Rosalie et le graveur sur bois
Rosalie et le graveur sur bois

Sous les frondaisons d’un vallon jurassien, à l’abri de la bise et du soleil écrasant,  les conditions sont idéales pour une promenade estivale. Ma femme Carole, qui souhaite se dépenser, me reproche mon allure sénatoriale. Elle envisage une marche un peu plus sportive. Il est vrai que je scrute minutieusement tous les troncs et les tas de bois morts qui jonchent le sol et que nous n’avons parcouru qu’une centaine de mètres en un quart d’heure!  J’aimerais bien retrouver ici la Rosalie, un somptueux coléoptère dont les larves se développent dans les hêtres morts.

Pour freiner l’allure, je tente de rallier notre fils à ma cause (de vile manière, je dois l’admettre), en offrant une prime de dix francs s’il trouve l’insecte…Nous faisons donc mine d’avancer tout en observant.

Là, en voilà une! Où ? Sur le bord du chemin! Je regarde le sol autour de moi, mais l’excitation retombe assez vite quand mon fils indique une représentation de l’insecte sur un panneau d’information ! Très drôle…

Après une belle marche et un pique-nique dans un pâturage, nous redescendons par le sentier du vallon. Le soleil illumine encore quelques clairières en cette fin d’après-midi, mais la bise souffle un peu plus fort. Les conditions d’observation ne semblent plus très propices. Tant pis! Nous aurons croisé quelques belles fleurs et un ou deux papillons, dont la superbe et rare écaille marbrée.

Peu avant de rallier notre point de départ, je coupe un lacet du sentier pour vérifier encore quelques dépôts de bois morts dans la pente. C’est alors que mon regard est accroché par le discret coléoptère immobile sur un tronc couché!

A peine le temps de commencer le dessin que le bijou s’anime. Ses grandes antennes tâtonnent devant lui, semblant lui indiquer le chemin à suivre. Comme je n’ai pas envie de le voir disparaître tout de suite, j’entrave sa route avec mon bloc de dessin pour qu’il fasse demi-tour et revienne vers nous. Il hésite, rechigne, puis monte sur le bloc et s’immobilise… Nous pouvons l’admirer un petit moment, posé juste sous nos yeux. Quelle merveille!

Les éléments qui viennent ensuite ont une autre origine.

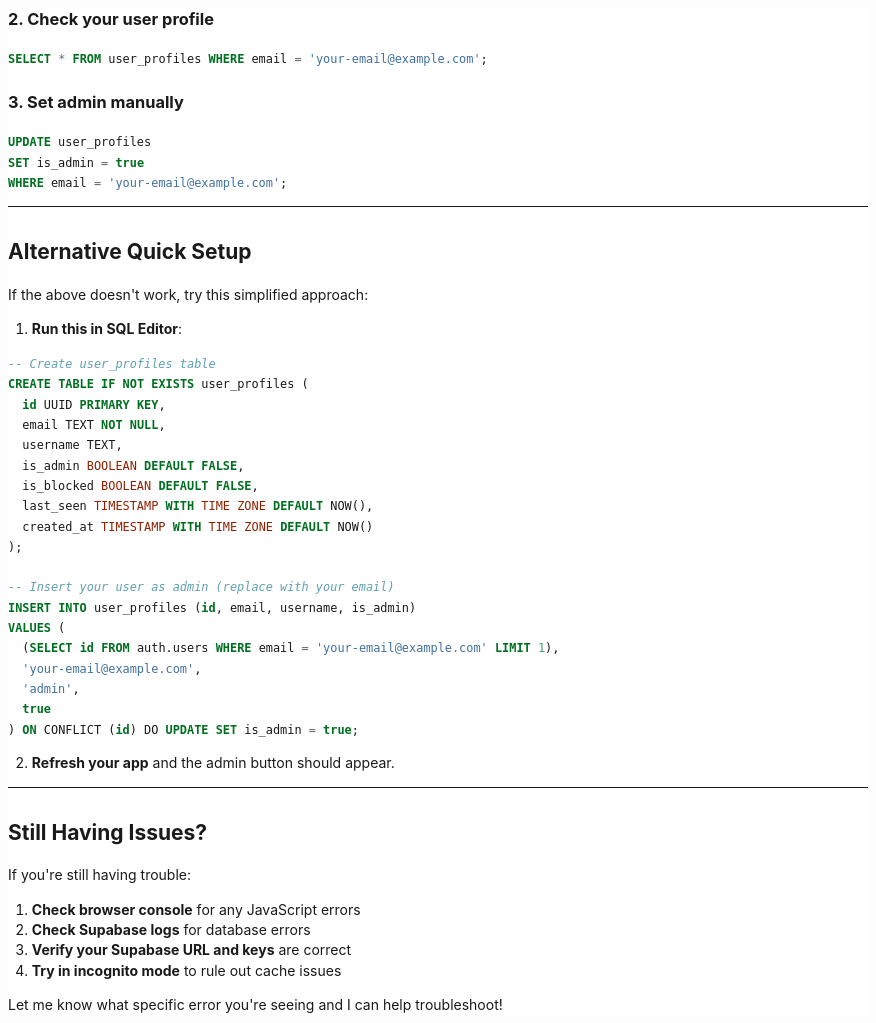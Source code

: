 ### 2. Check your user profile
```sql
SELECT * FROM user_profiles WHERE email = 'your-email@example.com';
```

### 3. Set admin manually
```sql
UPDATE user_profiles 
SET is_admin = true 
WHERE email = 'your-email@example.com';
```

---

## Alternative Quick Setup

If the above doesn't work, try this simplified approach:

1. **Run this in SQL Editor**:
```sql
-- Create user_profiles table
CREATE TABLE IF NOT EXISTS user_profiles (
  id UUID PRIMARY KEY,
  email TEXT NOT NULL,
  username TEXT,
  is_admin BOOLEAN DEFAULT FALSE,
  is_blocked BOOLEAN DEFAULT FALSE,
  last_seen TIMESTAMP WITH TIME ZONE DEFAULT NOW(),
  created_at TIMESTAMP WITH TIME ZONE DEFAULT NOW()
);

-- Insert your user as admin (replace with your email)
INSERT INTO user_profiles (id, email, username, is_admin) 
VALUES (
  (SELECT id FROM auth.users WHERE email = 'your-email@example.com' LIMIT 1),
  'your-email@example.com',
  'admin',
  true
) ON CONFLICT (id) DO UPDATE SET is_admin = true;
```

2. **Refresh your app** and the admin button should appear.

---

## Still Having Issues?

If you're still having trouble:

1. **Check browser console** for any JavaScript errors
2. **Check Supabase logs** for database errors
3. **Verify your Supabase URL and keys** are correct
4. **Try in incognito mode** to rule out cache issues

Let me know what specific error you're seeing and I can help troubleshoot! 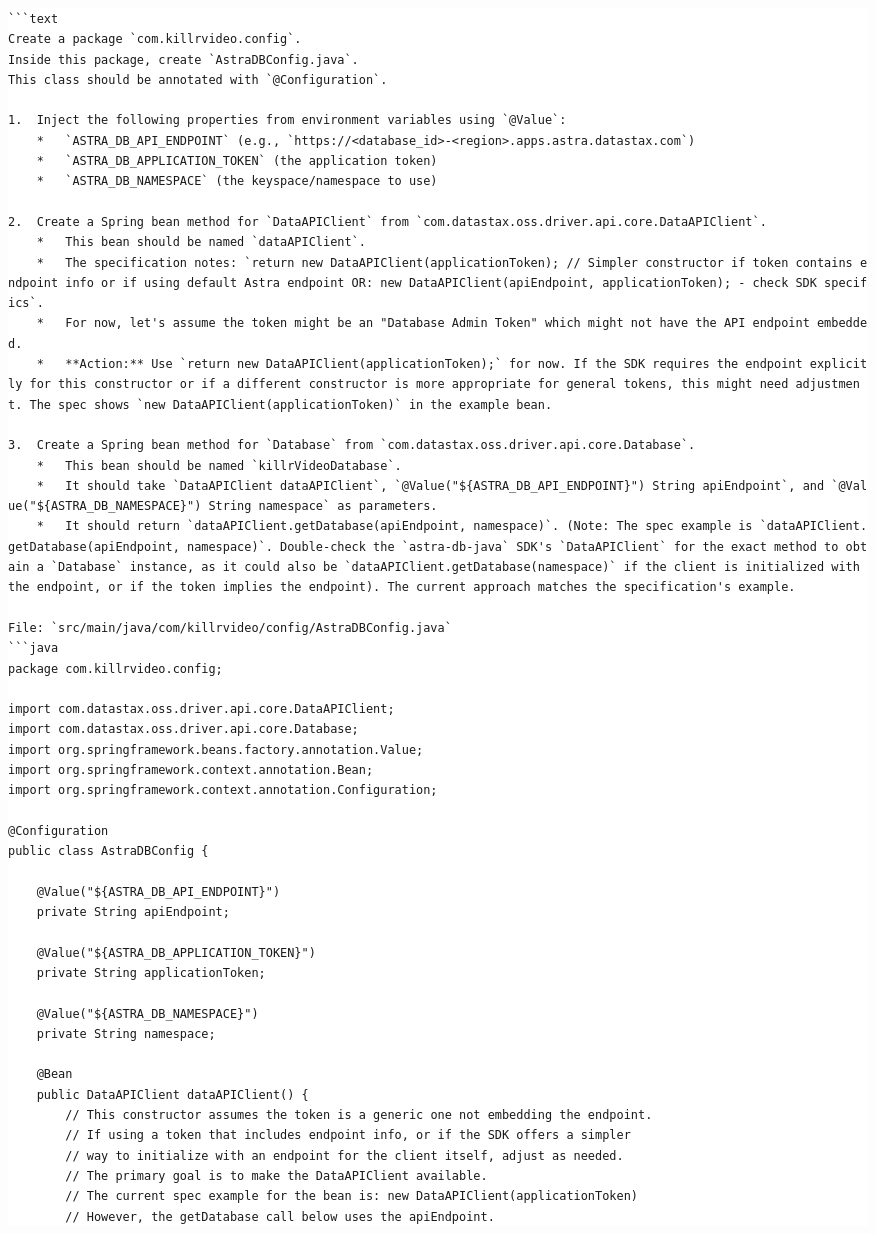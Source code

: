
 ```
```text
Create a package `com.killrvideo.config`.
Inside this package, create `AstraDBConfig.java`.
This class should be annotated with `@Configuration`.

1.  Inject the following properties from environment variables using `@Value`:
    *   `ASTRA_DB_API_ENDPOINT` (e.g., `https://<database_id>-<region>.apps.astra.datastax.com`)
    *   `ASTRA_DB_APPLICATION_TOKEN` (the application token)
    *   `ASTRA_DB_NAMESPACE` (the keyspace/namespace to use)

2.  Create a Spring bean method for `DataAPIClient` from `com.datastax.oss.driver.api.core.DataAPIClient`.
    *   This bean should be named `dataAPIClient`.
    *   The specification notes: `return new DataAPIClient(applicationToken); // Simpler constructor if token contains endpoint info or if using default Astra endpoint OR: new DataAPIClient(apiEndpoint, applicationToken); - check SDK specifics`.
    *   For now, let's assume the token might be an "Database Admin Token" which might not have the API endpoint embedded.
    *   **Action:** Use `return new DataAPIClient(applicationToken);` for now. If the SDK requires the endpoint explicitly for this constructor or if a different constructor is more appropriate for general tokens, this might need adjustment. The spec shows `new DataAPIClient(applicationToken)` in the example bean.

3.  Create a Spring bean method for `Database` from `com.datastax.oss.driver.api.core.Database`.
    *   This bean should be named `killrVideoDatabase`.
    *   It should take `DataAPIClient dataAPIClient`, `@Value("${ASTRA_DB_API_ENDPOINT}") String apiEndpoint`, and `@Value("${ASTRA_DB_NAMESPACE}") String namespace` as parameters.
    *   It should return `dataAPIClient.getDatabase(apiEndpoint, namespace)`. (Note: The spec example is `dataAPIClient.getDatabase(apiEndpoint, namespace)`. Double-check the `astra-db-java` SDK's `DataAPIClient` for the exact method to obtain a `Database` instance, as it could also be `dataAPIClient.getDatabase(namespace)` if the client is initialized with the endpoint, or if the token implies the endpoint). The current approach matches the specification's example.

File: `src/main/java/com/killrvideo/config/AstraDBConfig.java`
```java
package com.killrvideo.config;

import com.datastax.oss.driver.api.core.DataAPIClient;
import com.datastax.oss.driver.api.core.Database;
import org.springframework.beans.factory.annotation.Value;
import org.springframework.context.annotation.Bean;
import org.springframework.context.annotation.Configuration;

@Configuration
public class AstraDBConfig {

    @Value("${ASTRA_DB_API_ENDPOINT}")
    private String apiEndpoint;

    @Value("${ASTRA_DB_APPLICATION_TOKEN}")
    private String applicationToken;

    @Value("${ASTRA_DB_NAMESPACE}")
    private String namespace;

    @Bean
    public DataAPIClient dataAPIClient() {
        // This constructor assumes the token is a generic one not embedding the endpoint.
        // If using a token that includes endpoint info, or if the SDK offers a simpler
        // way to initialize with an endpoint for the client itself, adjust as needed.
        // The primary goal is to make the DataAPIClient available.
        // The current spec example for the bean is: new DataAPIClient(applicationToken)
        // However, the getDatabase call below uses the apiEndpoint.
```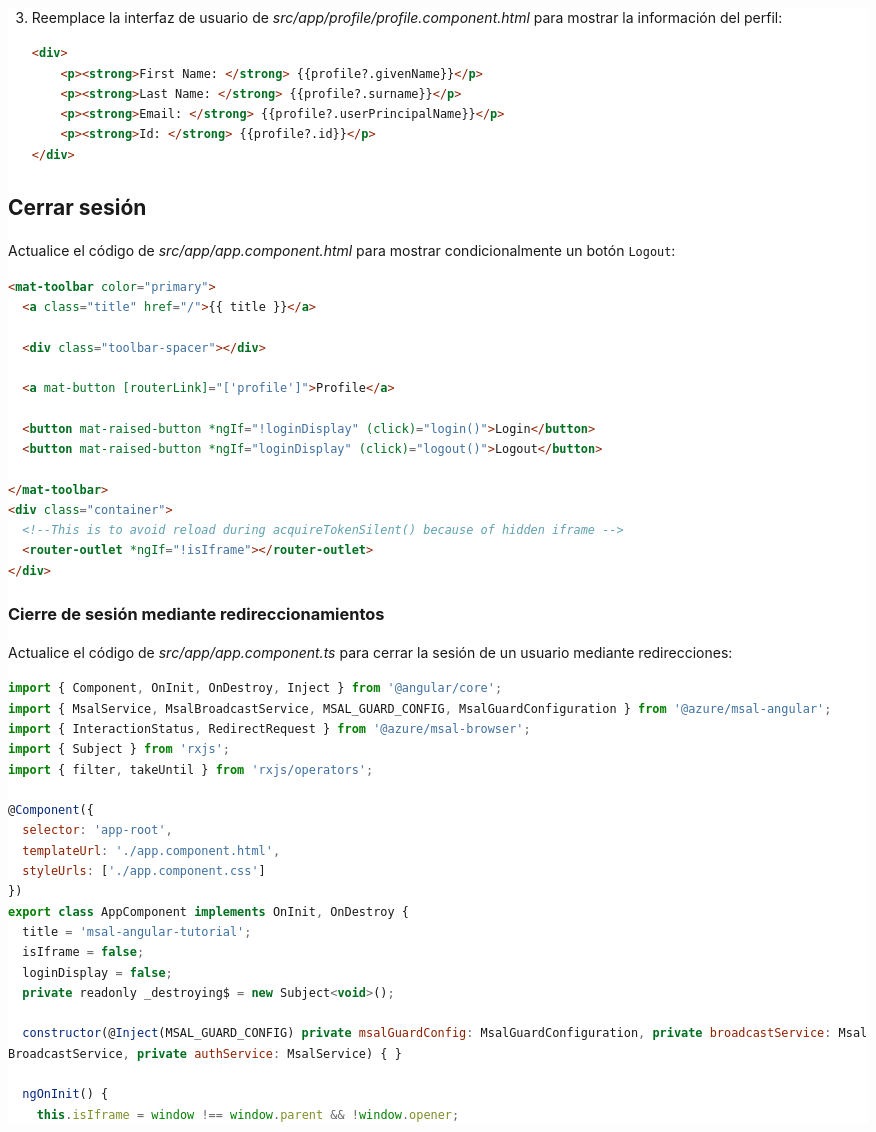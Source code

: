 3. Reemplace la interfaz de usuario de *src/app/profile/profile.component.html* para mostrar la información del perfil: 

    ```HTML
    <div>
        <p><strong>First Name: </strong> {{profile?.givenName}}</p>
        <p><strong>Last Name: </strong> {{profile?.surname}}</p>
        <p><strong>Email: </strong> {{profile?.userPrincipalName}}</p>
        <p><strong>Id: </strong> {{profile?.id}}</p>
    </div>
    ```

## <a name="sign-out"></a>Cerrar sesión

Actualice el código de *src/app/app.component.html* para mostrar condicionalmente un botón `Logout`:

```HTML
<mat-toolbar color="primary">
  <a class="title" href="/">{{ title }}</a>

  <div class="toolbar-spacer"></div>

  <a mat-button [routerLink]="['profile']">Profile</a>

  <button mat-raised-button *ngIf="!loginDisplay" (click)="login()">Login</button>
  <button mat-raised-button *ngIf="loginDisplay" (click)="logout()">Logout</button>

</mat-toolbar>
<div class="container">
  <!--This is to avoid reload during acquireTokenSilent() because of hidden iframe -->
  <router-outlet *ngIf="!isIframe"></router-outlet>
</div>
```

### <a name="sign-out-using-redirects"></a>Cierre de sesión mediante redireccionamientos

Actualice el código de *src/app/app.component.ts* para cerrar la sesión de un usuario mediante redirecciones:

```javascript
import { Component, OnInit, OnDestroy, Inject } from '@angular/core';
import { MsalService, MsalBroadcastService, MSAL_GUARD_CONFIG, MsalGuardConfiguration } from '@azure/msal-angular';
import { InteractionStatus, RedirectRequest } from '@azure/msal-browser';
import { Subject } from 'rxjs';
import { filter, takeUntil } from 'rxjs/operators';

@Component({
  selector: 'app-root',
  templateUrl: './app.component.html',
  styleUrls: ['./app.component.css']
})
export class AppComponent implements OnInit, OnDestroy {
  title = 'msal-angular-tutorial';
  isIframe = false;
  loginDisplay = false;
  private readonly _destroying$ = new Subject<void>();

  constructor(@Inject(MSAL_GUARD_CONFIG) private msalGuardConfig: MsalGuardConfiguration, private broadcastService: MsalBroadcastService, private authService: MsalService) { }

  ngOnInit() {
    this.isIframe = window !== window.parent && !window.opener;
```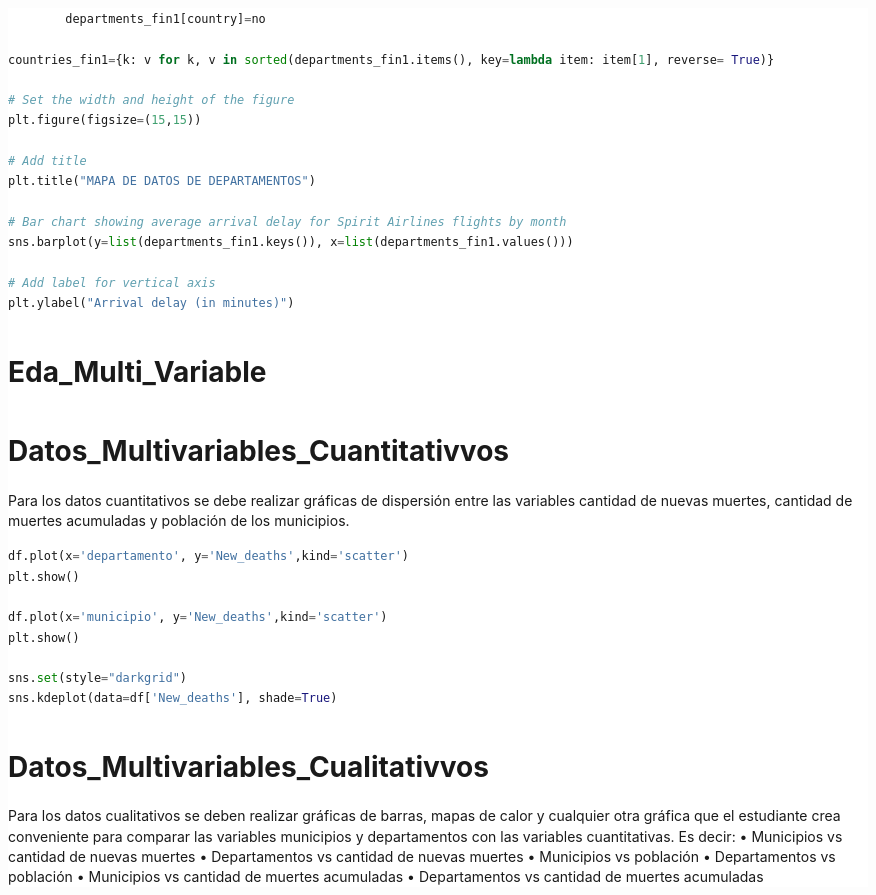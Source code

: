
 ```python
        departments_fin1[country]=no
        
countries_fin1={k: v for k, v in sorted(departments_fin1.items(), key=lambda item: item[1], reverse= True)}

# Set the width and height of the figure
plt.figure(figsize=(15,15))

# Add title
plt.title("MAPA DE DATOS DE DEPARTAMENTOS")

# Bar chart showing average arrival delay for Spirit Airlines flights by month
sns.barplot(y=list(departments_fin1.keys()), x=list(departments_fin1.values()))

# Add label for vertical axis
plt.ylabel("Arrival delay (in minutes)")
```



# Eda_Multi_Variable
# Datos_Multivariables_Cuantitativvos
Para los datos cuantitativos se debe realizar gráficas de dispersión entre las
variables cantidad de nuevas muertes, cantidad de muertes acumuladas y
población de los municipios.

```python
df.plot(x='departamento', y='New_deaths',kind='scatter')
plt.show()

df.plot(x='municipio', y='New_deaths',kind='scatter')
plt.show()

sns.set(style="darkgrid")
sns.kdeplot(data=df['New_deaths'], shade=True)
```



# Datos_Multivariables_Cualitativvos
Para los datos cualitativos se deben realizar gráficas de barras, mapas de calor y
cualquier otra gráfica que el estudiante crea conveniente para comparar las
variables municipios y departamentos con las variables cuantitativas. Es decir:
• Municipios vs cantidad de nuevas muertes
• Departamentos vs cantidad de nuevas muertes
• Municipios vs población
• Departamentos vs población
• Municipios vs cantidad de muertes acumuladas
• Departamentos vs cantidad de muertes acumuladas
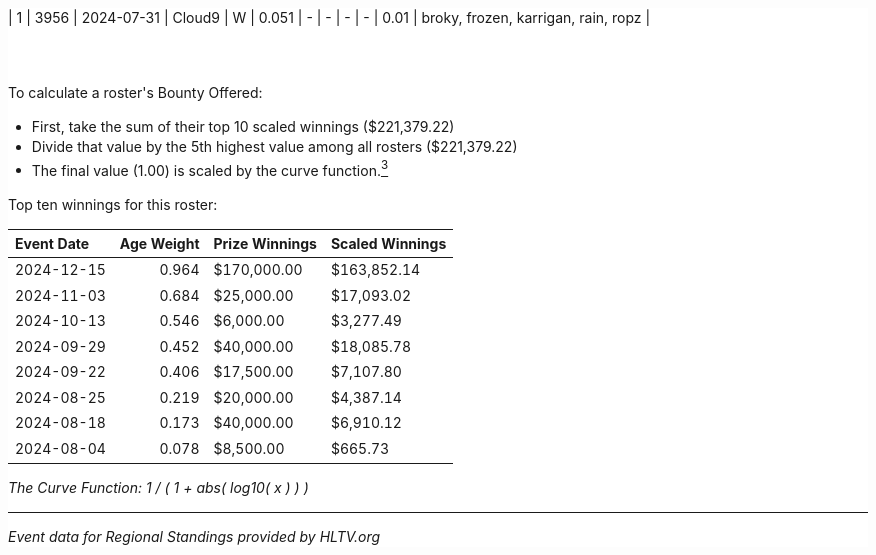 |            1 |     3956 | 2024-07-31 | Cloud9            | W   | 0.051      | -            | -                | -                | -         |     0.01 | broky, frozen, karrigan, rain, ropz  |

<br />
<span id="table2"></span><br />
To calculate a roster's Bounty Offered:<br />

- First, take the sum of their top 10 scaled winnings ($221,379.22)
- Divide that value by the 5th highest value among all rosters ($221,379.22)
- The final value (1.00) is scaled by the curve function.[<sup>3</sup>](#curveFunction)

Top ten winnings for this roster:<br />

| Event Date | Age Weight | Prize Winnings | Scaled Winnings |
| :- | -: | :- | :- |
| 2024-12-15 |      0.964 | $170,000.00    | $163,852.14     |
| 2024-11-03 |      0.684 | $25,000.00     | $17,093.02      |
| 2024-10-13 |      0.546 | $6,000.00      | $3,277.49       |
| 2024-09-29 |      0.452 | $40,000.00     | $18,085.78      |
| 2024-09-22 |      0.406 | $17,500.00     | $7,107.80       |
| 2024-08-25 |      0.219 | $20,000.00     | $4,387.14       |
| 2024-08-18 |      0.173 | $40,000.00     | $6,910.12       |
| 2024-08-04 |      0.078 | $8,500.00      | $665.73         |


<span id="curveFunction"></span>_The Curve Function: 1 / ( 1 + abs( log10( x ) ) )_<br />

---
_Event data for Regional Standings provided by HLTV.org_<br />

L’insecte se remet en marche. Je le laisse partir cette fois. Il grimpe sur mon poignet, remonte le long du bras et voilà qu’il se trouve sur mon épaule! Il s’envole soudain et se pose sur un tronc, le long duquel il grimpe, pour disparaître bientôt de notre vue…

Il y a quelques années, suite à une observation similaire dans la réserve du Fer-à-Cheval, en Haute-Savoie, Carole avait été tellement impressionnée par la beauté graphique de la Rosalie qu’elle a élaboré, à partir d’une de mes images, un logo pour représenter mon activité. C’est vrai que l’insecte et le graveur ont un point commun: ils creusent tous les deux dans le bois!